Are you starting to hear more about patents that relate to the Semantic Web space? There was an interesting discussion by Erik Sherman here on Facebook’s patent for automatic search curation as feeding its semantic search ambitions, for instance.

Generally speaking, in fact, patents are big in the news, with the passage last week by the Senate of the Patent Reform Bill, which has among its goals getting patents issued sooner — but which also is spurring concern, especially in the tech industry, about its impact on patent infringement actions.

Against this backdrop, and perhaps flying a bit more under the radar, was a U.S. patent (No. 7,882,055) granted to Digital Reasoning for its distributed system of intelligent software agents for discovering the meaning in text. Company CEO Tim Estes calls what the vendor has applied to its Synthesys technology a “bottom-up” patent.

Specifically, it covers the mechanism of measurement and the applications of algorithms to develop machine-understandable structures from patterns of symbol usage, the company says, as well as the  semantic alignment of those learned structures from unstructured data with pre-existing structured data — a necessary step in creating enterprise-class entity-oriented systems.

So, in plain(er) English, it’s about using algorithms to bootstrap the creation of semantic models from large-scale unstructured data with minimal a priori information – in other words, to let the data speak for itself. It aims at being a fast route to entity-oriented analytics for harvesting critical facts and relationships across a spread of information in documents.

“We assume there’s no time or luxury for doing a lot of domain modeling,” Estes says, where human resources are dedicated to reading and tagging documents or extracting entities they already know they’re looking for from the data.  Parties that have tried to leverage the area of unsupervised learning have not been able to make it work at the entity or concept level, much less at scale, he says. And on top of that, it’s the associations that you don’t know to look for in data ahead of time that can be the most valuable.

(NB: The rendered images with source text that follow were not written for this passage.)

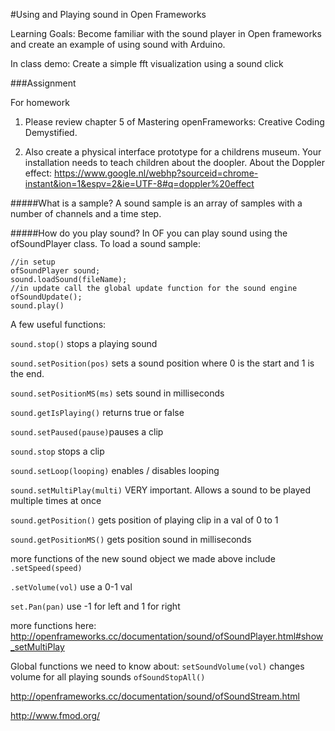 #Using and Playing sound in Open Frameworks

Learning Goals: Become familiar with the sound player in Open frameworks and create an example of using sound with Arduino. 

In class demo: Create a simple fft visualization using a sound click 

###Assignment

For homework 

1. Please review chapter 5 of Mastering openFrameworks: Creative Coding Demystified. 

2. Also create a physical interface prototype for a childrens museum. Your installation needs to teach children about the doopler. 
About the Doppler effect: 
https://www.google.nl/webhp?sourceid=chrome-instant&ion=1&espv=2&ie=UTF-8#q=doppler%20effect


#####What is a sample? 
A sound sample is an array of samples with a number of channels and a time step. 

#####How do you play sound? 
In OF you can play sound using the ofSoundPlayer class. 
To load a sound sample: 

	//in setup
	ofSoundPlayer sound; 
	sound.loadSound(fileName); 
	//in update call the global update function for the sound engine
	ofSoundUpdate(); 
	sound.play()
	

A few useful functions: 

`sound.stop()`
stops a playing sound

`sound.setPosition(pos)` sets a sound position where 0 is the start and 1 is the end. 

`sound.setPositionMS(ms)` sets sound in milliseconds 

`sound.getIsPlaying()` returns true or false 

`sound.setPaused(pause)`pauses a clip

`sound.stop` stops a clip

`sound.setLoop(looping)` enables / disables looping

`sound.setMultiPlay(multi)` VERY important. Allows a sound to be played multiple times at once

`sound.getPosition()` gets position of playing clip in a val of 0 to 1 

`sound.getPositionMS()` gets position sound in milliseconds 

more functions of the new sound object we made above include 
`.setSpeed(speed) `

`.setVolume(vol)` use a 0-1 val

`set.Pan(pan)`  use  -1 for left and 1 for right 

more functions here: 
http://openframeworks.cc/documentation/sound/ofSoundPlayer.html#show_setMultiPlay

Global functions we need to know about: 
`setSoundVolume(vol)` changes volume for all playing sounds
`ofSoundStopAll() `


http://openframeworks.cc/documentation/sound/ofSoundStream.html

http://www.fmod.org/



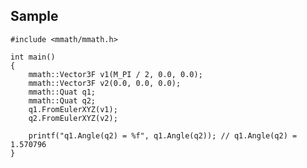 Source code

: ## Sample

    #include <mmath/mmath.h>

    int main()
    {
        mmath::Vector3F v1(M_PI / 2, 0.0, 0.0);
        mmath::Vector3F v2(0.0, 0.0, 0.0);
        mmath::Quat q1;
        mmath::Quat q2;
        q1.FromEulerXYZ(v1);
        q2.FromEulerXYZ(v2);

        printf("q1.Angle(q2) = %f", q1.Angle(q2)); // q1.Angle(q2) = 1.570796
    }
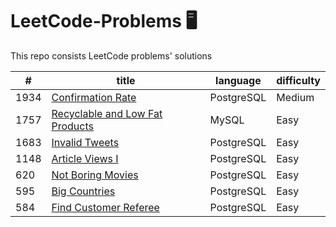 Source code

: # LeetCode-Problems :desktop_computer:
This repo consists LeetCode problems' solutions

| #  | title | language | difficulty |
| ------------- | ------------- | ------------- | ------------- | 
| 1934  | [Confirmation Rate](https://leetcode.com/problems/confirmation-rate/description/)  | PostgreSQL | Medium |
| 1757  | [Recyclable and Low Fat Products](https://leetcode.com/problems/recyclable-and-low-fat-products/description/)  | MySQL | Easy |
| 1683  | [Invalid Tweets](https://leetcode.com/problems/invalid-tweets/description/)  | PostgreSQL | Easy |
| 1148  | [Article Views I](https://leetcode.com/problems/article-views-i/description/)  | PostgreSQL | Easy |
| 620  | [Not Boring Movies](https://leetcode.com/problems/not-boring-movies/description/)  | PostgreSQL | Easy |
| 595  | [Big Countries](https://leetcode.com/problems/big-countries/description/)  | PostgreSQL | Easy |
| 584  | [Find Customer Referee](https://leetcode.com/problems/find-customer-referee/description/)  | PostgreSQL | Easy |
 
  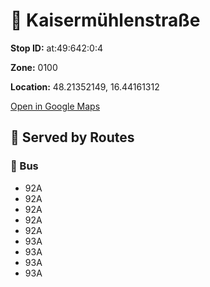 # 🚉 Kaisermühlenstraße


**Stop ID:** at:49:642:0:4

**Zone:** 0100

**Location:** 48.21352149, 16.44161312

[Open in Google Maps](https://www.google.com/maps?q=48.21352149,16.44161312)

## 🚆 Served by Routes

### 🚌 Bus
- 92A
- 92A
- 92A
- 92A
- 92A
- 93A
- 93A
- 93A
- 93A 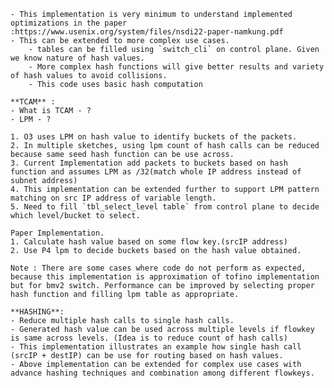     - This implementation is very minimum to understand implemented optimizations in the paper :https://www.usenix.org/system/files/nsdi22-paper-namkung.pdf
    - This can be extended to more complex use cases.
        - tables can be filled using `switch_cli` on control plane. Given we know nature of hash values.
        - More complex hash functions will give better results and variety of hash values to avoid collisions.
        - This code uses basic hash computation
    
    **TCAM** : 
    - What is TCAM - ?
    - LPM - ?

    1. O3 uses LPM on hash value to identify buckets of the packets.
    2. In multiple sketches, using lpm count of hash calls can be reduced because same seed hash function can be use across.
    3. Current Implementation add packets to buckets based on hash function and assumes LPM as /32(match whole IP address instead of subnet address)
    4. This implementation can be extended further to support LPM pattern matching on src IP address of variable length.
    5. Need to fill `tbl_select_level table` from control plane to decide which level/bucket to select.

    Paper Implementation.
    1. Calculate hash value based on some flow key.(srcIP address)
    2. Use P4 lpm to decide buckets based on the hash value obtained.

    Note : There are some cases where code do not perform as expected, because this implementation is approximation of tofino implementation but for bmv2 switch. Performance can be improved by selecting proper hash function and filling lpm table as appropriate.

    **HASHING**:
    - Reduce multiple hash calls to single hash calls.
    - Generated hash value can be used across multiple levels if flowkey is same across levels. (Idea is to reduce count of hash calls)
    - This implementation illustrates an example how single hash call (srcIP + destIP) can be use for routing based on hash values.
    - Above implementation can be extended for complex use cases with advance hashing techniques and combination among different flowkeys.

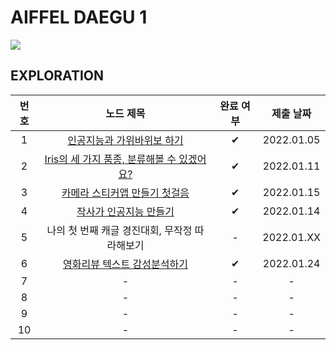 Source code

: # AIFFEL DAEGU 1
![](https://aiffel-front-prod-asset.s3.ap-northeast-2.amazonaws.com/img/logo/aiffel_logo.png)

## EXPLORATION
|번호|노드 제목|완료 여부|제출 날짜|
|:---:|:---:|:---:|:---:|
|1|[인공지능과 가위바위보 하기](https://github.com/HRPzz/AIFFEL/blob/main/EXPLORATION/Node%201/%5BE-01%5D%20rock_scissor_paper_classifier.ipynb)|✔|2022.01.05|
|2|[Iris의 세 가지 품종, 분류해볼 수 있겠어요?](https://github.com/HRPzz/AIFFEL/blob/main/EXPLORATION/Node%202/%5BE-02%5D%20wine_classifier.ipynb)|✔|2022.01.11|
|3|[카메라 스티커앱 만들기 첫걸음](https://github.com/HRPzz/AIFFEL/blob/main/EXPLORATION/Node%203/%5BE-03%5D%20camera_sticker_app.ipynb)|✔|2022.01.15|
|4|[작사가 인공지능 만들기](https://github.com/HRPzz/AIFFEL/blob/main/EXPLORATION/Node%204/%5BE-04%5D%20AI%20Lyricist.ipynb)|✔|2022.01.14|
|5|나의 첫 번째 캐글 경진대회, 무작정 따라해보기|-|2022.01.XX|
|6|[영화리뷰 텍스트 감성분석하기](https://github.com/HRPzz/AIFFEL/blob/main/EXPLORATION/Node%206/%5BE-06%5D%20Naver%20movie%20sentiment%20analysis.ipynb)|✔|2022.01.24|
|7|-|-|-|
|8|-|-|-|
|9|-|-|-|
|10|-|-|-| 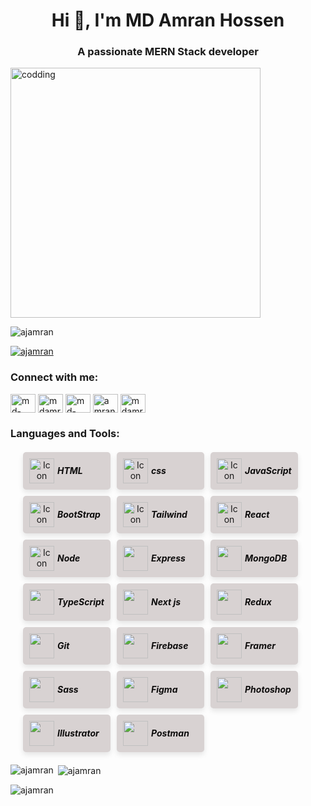 <h1 align="center">Hi 👋, I'm MD Amran Hossen</h1>
<h3 align="center">A passionate MERN Stack developer</h3>
<img align="center" alt="codding" width="400" src="https://camo.githubusercontent.com/a4c584bce1c41271485d28f92aaf9f581b3c88b68ca723b6edfd58b4ba988c2b/68747470733a2f2f63646e2e6472696262626c652e636f6d2f75736572732f313138373833362f73637265656e73686f74732f363533393432392f70726f6772616d65722e676966">

<p align="left"> <img src="https://komarev.com/ghpvc/?username=ajamran&label=Profile%20views&color=0e75b6&style=flat" alt="ajamran" /> </p>

<p align="left"> <a href="https://github.com/ryo-ma/github-profile-trophy"><img src="https://github-profile-trophy.vercel.app/?username=ajamran" alt="ajamran" /></a> </p>
<h3 align="left">Connect with me:</h3>
<p align="left">
<a href="https://codepen.io/md-amran-hossen" target="blank"><img align="center" src="https://raw.githubusercontent.com/rahuldkjain/github-profile-readme-generator/master/src/images/icons/Social/codepen.svg" alt="md-amran-hossen" height="30" width="40" /></a>
<a href="https://twitter.com/mdamran29290306" target="blank"><img align="center" src="https://raw.githubusercontent.com/rahuldkjain/github-profile-readme-generator/master/src/images/icons/Social/twitter.svg" alt="mdamran29290306" height="30" width="40" /></a>
<a href="https://linkedin.com/in/md-amran-hossen-713574206" target="blank"><img align="center" src="https://raw.githubusercontent.com/rahuldkjain/github-profile-readme-generator/master/src/images/icons/Social/linked-in-alt.svg" alt="md-amran-hossen-713574206" height="30" width="40" /></a>
<a href="https://fb.com/amran1173" target="blank"><img align="center" src="https://raw.githubusercontent.com/rahuldkjain/github-profile-readme-generator/master/src/images/icons/Social/facebook.svg" alt="amran1173" height="30" width="40" /></a>
<a href="https://instagram.com/mdamran441" target="blank"><img align="center" src="https://raw.githubusercontent.com/rahuldkjain/github-profile-readme-generator/master/src/images/icons/Social/instagram.svg" alt="mdamran441" height="30" width="40" /></a>
</p>

<h3 align="left">Languages and Tools:</h3>
<div style="display: flex; flex-direction: row; flex-wrap: wrap; gap: 10px; margin: 20px">
      <div
        style="
          display: flex;
          align-items: center;
          gap: 5px;
          width: 120px;
          padding: 10px;
          border-radius: 5px;
          background-color: rgb(216, 210, 210);
          box-shadow: 0 4px 8px rgba(0, 0, 0, 0.1);
          text-align: center;
        "
      >
        <img
          src="https://cdn-icons-png.flaticon.com/512/732/732212.png"
          alt="Icon"
          style="width: 40px; height: 40px"
        />
        <h5 style="color: rgb(13, 12, 12); margin: 0">HTML</h5>
      </div>
      <div
        style="
          display: flex;
          align-items: center;
          gap: 5px;
          width: 120px;
          padding: 10px;
          border-radius: 5px;
          background-color: rgb(216, 210, 210);
          box-shadow: 0 4px 8px rgba(0, 0, 0, 0.1);
          text-align: center;
        "
      >
        <img
          src="https://cdn-icons-png.flaticon.com/512/732/732190.png"
          alt="Icon"
          style="width: 40px; height: 40px"
        />
        <h5 style="color: rgb(13, 12, 12); margin: 0">css</h5>
      </div>
      <div
        style="
          display: flex;
          align-items: center;
          gap: 5px;
          width: 120px;
          padding: 10px;
          border-radius: 5px;
          background-color: rgb(216, 210, 210);
          box-shadow: 0 4px 8px rgba(0, 0, 0, 0.1);
          text-align: center;
        "
      >
        <img
          src="https://cdn-icons-png.flaticon.com/512/5968/5968292.png"
          alt="Icon"
          style="width: 40px; height: 40px"
        />
        <h5 style="color: rgb(13, 12, 12); margin: 0">JavaScript</h5>
      </div>
      <div
        style="
          display: flex;
          align-items: center;
          gap: 5px;
          width: 120px;
          padding: 10px;
          border-radius: 5px;
          background-color: rgb(216, 210, 210);
          box-shadow: 0 4px 8px rgba(0, 0, 0, 0.1);
          text-align: center;
        "
      >
        <img
          src="https://cdn-icons-png.flaticon.com/512/5968/5968672.png"
          alt="Icon"
          style="width: 40px; height: 40px"
        />
        <h5 style="color: rgb(13, 12, 12); margin: 0">BootStrap</h5>
      </div>
      <div
        style="
          display: flex;
          align-items: center;
          gap: 5px;
          width: 120px;
          padding: 10px;
          border-radius: 5px;
          background-color: rgb(216, 210, 210);
          box-shadow: 0 4px 8px rgba(0, 0, 0, 0.1);
          text-align: center;
        "
      >
        <img
          src="https://static-00.iconduck.com/assets.00/tailwind-css-icon-512x307-1v56l8ed.png"
          alt="Icon"
          style="width: 40px; height: 40px"
        />
        <h5 style="color: rgb(13, 12, 12); margin: 0">Tailwind</h5>
      </div>
      <div
        style="
          display: flex;
          align-items: center;
          gap: 5px;
          width: 120px;
          padding: 10px;
          border-radius: 5px;
          background-color: rgb(216, 210, 210);
          box-shadow: 0 4px 8px rgba(0, 0, 0, 0.1);
          text-align: center;
        "
      >
        <img
          src="https://upload.wikimedia.org/wikipedia/commons/thumb/a/a7/React-icon.svg/1150px-React-icon.svg.png"
          alt="Icon"
          style="width: 40px; height: 40px"
        />
        <h5 style="color: rgb(13, 12, 12); margin: 0">React</h5>
      </div>
      <div
        style="
          display: flex;
          align-items: center;
          gap: 5px;
          width: 120px;
          padding: 10px;
          border-radius: 5px;
          background-color: rgb(216, 210, 210);
          box-shadow: 0 4px 8px rgba(0, 0, 0, 0.1);
          text-align: center;
        "
      >
        <img
          src="https://cdn-icons-png.flaticon.com/512/919/919825.png"
          alt="Icon"
          style="width: 40px; height: 40px"
        />
        <h5 style="color: rgb(13, 12, 12); margin: 0">Node</h5>
      </div>
      <div
        style="
          display: flex;
          align-items: center;
          gap: 5px;
          width: 120px;
          padding: 10px;
          border-radius: 5px;
          background-color: rgb(216, 210, 210);
          box-shadow: 0 4px 8px rgba(0, 0, 0, 0.1);
          text-align: center;
        "
      >
        <img
          src="https://w7.pngwing.com/pngs/925/447/png-transparent-express-js-node-js-javascript-mongodb-node-js-text-trademark-logo.png"
          style="width: 40px; height: 40px"
        />
        <h5 style="color: rgb(13, 12, 12); margin: 0">Express</h5>
      </div>
      <div
        style="
          display: flex;
          align-items: center;
          gap: 5px;
          width: 120px;
          padding: 10px;
          border-radius: 5px;
          background-color: rgb(216, 210, 210);
          box-shadow: 0 4px 8px rgba(0, 0, 0, 0.1);
          text-align: center;
        "
      >
        <img
          src="https://cdn.icon-icons.com/icons2/2415/PNG/512/mongodb_original_logo_icon_146424.png"
          style="width: 40px; height: 40px"
        />
        <h5 style="color: rgb(13, 12, 12); margin: 0">MongoDB</h5>
      </div>
      <div
        style="
          display: flex;
          align-items: center;
          gap: 5px;
          width: 120px;
          padding: 10px;
          border-radius: 5px;
          background-color: rgb(216, 210, 210);
          box-shadow: 0 4px 8px rgba(0, 0, 0, 0.1);
          text-align: center;
        "
      >
        <img
          src="https://cdn-icons-png.flaticon.com/512/5968/5968381.png"
          style="width: 40px; height: 40px"
        />
        <h5 style="color: rgb(13, 12, 12); margin: 0">TypeScript</h5>
      </div>
      <div
        style="
          display: flex;
          align-items: center;
          gap: 5px;
          width: 120px;
          padding: 10px;
          border-radius: 5px;
          background-color: rgb(216, 210, 210);
          box-shadow: 0 4px 8px rgba(0, 0, 0, 0.1);
          text-align: center;
        "
      >
        <img
          src="https://static-00.iconduck.com/assets.00/next-js-icon-512x512-zuauazrk.png"
          style="width: 40px; height: 40px"
        />
        <h5 style="color: rgb(13, 12, 12); margin: 0">Next js</h5>
      </div>
      <div
        style="
          display: flex;
          align-items: center;
          gap: 5px;
          width: 120px;
          padding: 10px;
          border-radius: 5px;
          background-color: rgb(216, 210, 210);
          box-shadow: 0 4px 8px rgba(0, 0, 0, 0.1);
          text-align: center;
        "
      >
        <img
          src="https://cdn.worldvectorlogo.com/logos/redux.svg"
          style="width: 40px; height: 40px"
        />
        <h5 style="color: rgb(13, 12, 12); margin: 0">Redux</h5>
      </div>
      <div
        style="
          display: flex;
          align-items: center;
          gap: 5px;
          width: 120px;
          padding: 10px;
          border-radius: 5px;
          background-color: rgb(216, 210, 210);
          box-shadow: 0 4px 8px rgba(0, 0, 0, 0.1);
          text-align: center;
        "
      >
        <img
          src="https://upload.wikimedia.org/wikipedia/commons/thumb/3/3f/Git_icon.svg/1200px-Git_icon.svg.png"
          style="width: 40px; height: 40px"
        />
        <h5 style="color: rgb(13, 12, 12); margin: 0">Git</h5>
      </div>
      <div
        style="
          display: flex;
          align-items: center;
          gap: 5px;
          width: 120px;
          padding: 10px;
          border-radius: 5px;
          background-color: rgb(216, 210, 210);
          box-shadow: 0 4px 8px rgba(0, 0, 0, 0.1);
          text-align: center;
        "
      >
        <img
          src="https://cdn4.iconfinder.com/data/icons/google-i-o-2016/512/google_firebase-2-512.png"
          style="width: 40px; height: 40px"
        />
        <h5 style="color: rgb(13, 12, 12); margin: 0">Firebase</h5>
      </div>
      <div
        style="
          display: flex;
          align-items: center;
          gap: 5px;
          width: 120px;
          padding: 10px;
          border-radius: 5px;
          background-color: rgb(216, 210, 210);
          box-shadow: 0 4px 8px rgba(0, 0, 0, 0.1);
          text-align: center;
        "
      >
        <img
          src="https://static-00.iconduck.com/assets.00/framer-icon-2048x2048-msauaaio.png"
          style="width: 40px; height: 40px"
        />
        <h5 style="color: rgb(13, 12, 12); margin: 0">Framer</h5>
      </div>
      <div
        style="
          display: flex;
          align-items: center;
          gap: 5px;
          width: 120px;
          padding: 10px;
          border-radius: 5px;
          background-color: rgb(216, 210, 210);
          box-shadow: 0 4px 8px rgba(0, 0, 0, 0.1);
          text-align: center;
        "
      >
        <img
          src="https://upload.wikimedia.org/wikipedia/commons/thumb/9/96/Sass_Logo_Color.svg/1280px-Sass_Logo_Color.svg.png"
          style="width: 40px; height: 40px"
        />
        <h5 style="color: rgb(13, 12, 12); margin: 0">Sass</h5>
      </div>
      <div
        style="
          display: flex;
          align-items: center;
          gap: 5px;
          width: 120px;
          padding: 10px;
          border-radius: 5px;
          background-color: rgb(216, 210, 210);
          box-shadow: 0 4px 8px rgba(0, 0, 0, 0.1);
          text-align: center;
        "
      >
        <img
          src="https://static-00.iconduck.com/assets.00/apps-figma-icon-2048x2048-ctjj5ab7.png"
          style="width: 40px; height: 40px"
        />
        <h5 style="color: rgb(13, 12, 12); margin: 0">Figma</h5>
      </div>
      <div
        style="
          display: flex;
          align-items: center;
          gap: 5px;
          width: 120px;
          padding: 10px;
          border-radius: 5px;
          background-color: rgb(216, 210, 210);
          box-shadow: 0 4px 8px rgba(0, 0, 0, 0.1);
          text-align: center;
        "
      >
        <img
          src="https://upload.wikimedia.org/wikipedia/commons/thumb/a/af/Adobe_Photoshop_CC_icon.svg/1051px-Adobe_Photoshop_CC_icon.svg.png"
          style="width: 40px; height: 40px"
        />
        <h5 style="color: rgb(13, 12, 12); margin: 0">Photoshop</h5>
      </div>
      <div
        style="
          display: flex;
          align-items: center;
          gap: 5px;
          width: 120px;
          padding: 10px;
          border-radius: 5px;
          background-color: rgb(216, 210, 210);
          box-shadow: 0 4px 8px rgba(0, 0, 0, 0.1);
          text-align: center;
        "
      >
        <img
          src="https://upload.wikimedia.org/wikipedia/commons/thumb/f/fb/Adobe_Illustrator_CC_icon.svg/2101px-Adobe_Illustrator_CC_icon.svg.png"
          style="width: 40px; height: 40px"
        />
        <h5 style="color: rgb(13, 12, 12); margin: 0">Illustrator</h5>
      </div>
      <div
        style="
          display: flex;
          align-items: center;
          gap: 5px;
          width: 120px;
          padding: 10px;
          border-radius: 5px;
          background-color: rgb(216, 210, 210);
          box-shadow: 0 4px 8px rgba(0, 0, 0, 0.1);
          text-align: center;
        "
      >
        <img
          src="https://static-00.iconduck.com/assets.00/postman-icon-497x512-beb7sy75.png"
          style="width: 40px; height: 40px"
        />
        <h5 style="color: rgb(13, 12, 12); margin: 0">Postman</h5>
      </div>
    </div>

<p><img align="left" src="https://github-readme-stats.vercel.app/api/top-langs?username=ajamran&show_icons=true&locale=en&layout=compact" alt="ajamran" /></p>

<p>&nbsp;<img align="center" src="https://github-readme-stats.vercel.app/api?username=ajamran&show_icons=true&locale=en" alt="ajamran" /></p>

<p><img align="center" src="https://github-readme-streak-stats.herokuapp.com/?user=ajamran&" alt="ajamran" /></p>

That’s important in the defense and intelligence community where much of Digital Reasoning’s current customer base is. But Estes expects that industries such as financial services, health care, and other enterprises — which are dealing with multi-terabytes worth of unstructured data in emails, office productivity documents, and the like — are going to need an efficient, Watson-like way to make connections across those uncharted terrains, maybe to better understand who has important insight on specific issues or even who might be talking about something they shouldn’t to someone they shouldn’t.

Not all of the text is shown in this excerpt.